What is a Data Compiler?

So, what is a Data Compiler?  Is it like any other software compiler?  The answer is, “almost but not quite.”

We know that Java compilers compile Java source code in order to generate Java libraries and executables.  We also know that C++ compilers compile C++ source code in order to generate C++ libraries and executables.  You would think that it’s a pretty safe to assume that Data compilers compile Data source code in order to generate Data libraries and executables.  Right?

Well, there’s no such thing as “data executables” so there is a difference.

All compilers have some similar traits:

  1. They take inputs,
  2. They process and transform these inputs, and
  3. They generate expected and controlled outputs.

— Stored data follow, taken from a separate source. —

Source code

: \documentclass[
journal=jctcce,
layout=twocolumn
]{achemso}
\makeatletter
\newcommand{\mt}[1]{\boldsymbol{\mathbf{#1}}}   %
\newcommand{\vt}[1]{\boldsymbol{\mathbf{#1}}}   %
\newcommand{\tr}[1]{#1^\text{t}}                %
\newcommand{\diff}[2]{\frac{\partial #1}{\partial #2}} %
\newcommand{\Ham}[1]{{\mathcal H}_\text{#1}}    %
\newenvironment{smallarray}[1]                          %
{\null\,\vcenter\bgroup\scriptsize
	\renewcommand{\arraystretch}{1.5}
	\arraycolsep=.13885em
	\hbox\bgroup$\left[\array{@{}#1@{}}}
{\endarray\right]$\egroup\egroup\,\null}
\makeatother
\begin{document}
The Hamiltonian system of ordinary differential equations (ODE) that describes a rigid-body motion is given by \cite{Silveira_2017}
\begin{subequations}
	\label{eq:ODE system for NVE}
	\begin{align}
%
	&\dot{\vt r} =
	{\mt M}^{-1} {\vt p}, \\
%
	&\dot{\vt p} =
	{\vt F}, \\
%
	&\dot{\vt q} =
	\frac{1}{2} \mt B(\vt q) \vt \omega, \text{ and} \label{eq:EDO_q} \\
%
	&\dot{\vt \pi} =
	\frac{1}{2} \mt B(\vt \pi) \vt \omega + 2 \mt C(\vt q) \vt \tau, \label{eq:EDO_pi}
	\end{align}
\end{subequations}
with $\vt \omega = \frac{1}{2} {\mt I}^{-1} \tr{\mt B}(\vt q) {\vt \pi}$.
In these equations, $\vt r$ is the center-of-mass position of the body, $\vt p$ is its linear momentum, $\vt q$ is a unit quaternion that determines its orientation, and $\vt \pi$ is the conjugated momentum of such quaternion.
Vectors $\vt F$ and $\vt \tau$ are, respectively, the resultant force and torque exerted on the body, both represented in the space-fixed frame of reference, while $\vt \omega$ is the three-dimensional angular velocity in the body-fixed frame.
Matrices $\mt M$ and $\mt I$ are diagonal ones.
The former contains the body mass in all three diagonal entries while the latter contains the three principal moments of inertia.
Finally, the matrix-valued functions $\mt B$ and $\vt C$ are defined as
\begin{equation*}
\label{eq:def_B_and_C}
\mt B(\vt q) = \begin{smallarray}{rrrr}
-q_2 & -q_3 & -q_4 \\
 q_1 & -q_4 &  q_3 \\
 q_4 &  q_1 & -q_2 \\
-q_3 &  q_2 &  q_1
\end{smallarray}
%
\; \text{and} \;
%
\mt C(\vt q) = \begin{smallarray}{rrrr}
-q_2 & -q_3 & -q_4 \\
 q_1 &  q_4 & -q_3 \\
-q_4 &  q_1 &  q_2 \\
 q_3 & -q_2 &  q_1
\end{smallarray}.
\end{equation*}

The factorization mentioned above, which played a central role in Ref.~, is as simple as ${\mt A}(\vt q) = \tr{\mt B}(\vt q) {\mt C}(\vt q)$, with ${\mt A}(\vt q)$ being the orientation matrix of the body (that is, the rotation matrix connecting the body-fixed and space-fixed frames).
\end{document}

For example, if we apply this to Java Compilers, we know that:

  1. Java Compilers take in Java Source Code and Build Rules,
  2. They use the Build Rules to process and transform the Source Code,
  3. And, assuming no issues, they generated Libraries and/or Executables, based on those Build Rules.

Data Compilers are similar but, yet, a little different.  In fact, there are different permutations of Data Compilers.  For example:

  • Big Data analytics tools are Data Compilers.  1) They ingest Data & Rules, 2) they process and transform that Data based on those Rules, and 3) they automatically generate Reports, Charts, and Visualizations.
  • Web Site and Digital Library Synthesizers, such as IF4IT NOUNZ, 1) ingest Data and Rules, 2) process and transform that Data based on those Rules, and 3) automatically generate Web Sites and Digital Libraries.

This process is called “Data Driven Synthesis.”  In other words, you use Data as fuel to automatically generate (i.e. synthesize) some other construct.

Why would you use a Data Compiler?

Data Compilers allow you to rapidly transform very large quantities of Data, very quickly, in a manner that allows you to easily make changes.  This means you can “fail fast” and leverage agile processes to iteratively get to solutions you like, faster, with higher levels of quality, and for a much lower investment.

If you’ve ever dealt with a very large database, like a Data Warehouse, you know that changing what’s in that repository can be very complex, time consuming, and expensive, especially as the Data volumes grow to be very large.

Data Compilers use no databases, although some can dump their outputs into databases if they’re programmed to do so.  More often than not, Data Compilers generate an “artifact” like a report.  Some that are more advanced are programmed to generate far more complex artifacts like Documents, Web Sites, and/or Digital Libraries.  IF4IT NOUNZ is an example that knows how to generate stand-alone HTML documentation, in the form of a deployable Web Site that is structured as a Digital Library.

Trade-Offs

Databases are transaction and can be used for real time operational data.  Data Compilers don’t usually work well in real time implementations because of this.

Data Compilers are a batch-based paradigm.  They take some time to compile and that time can grow, based on the quantity and/or complexity of the input.  However, unlike databases that require you to design and use a Schematic (Schema) to control data structure, you can rapidly change Data structure, at will, to meet your needs, without the requirement of complex, time consuming, and expensive modeling.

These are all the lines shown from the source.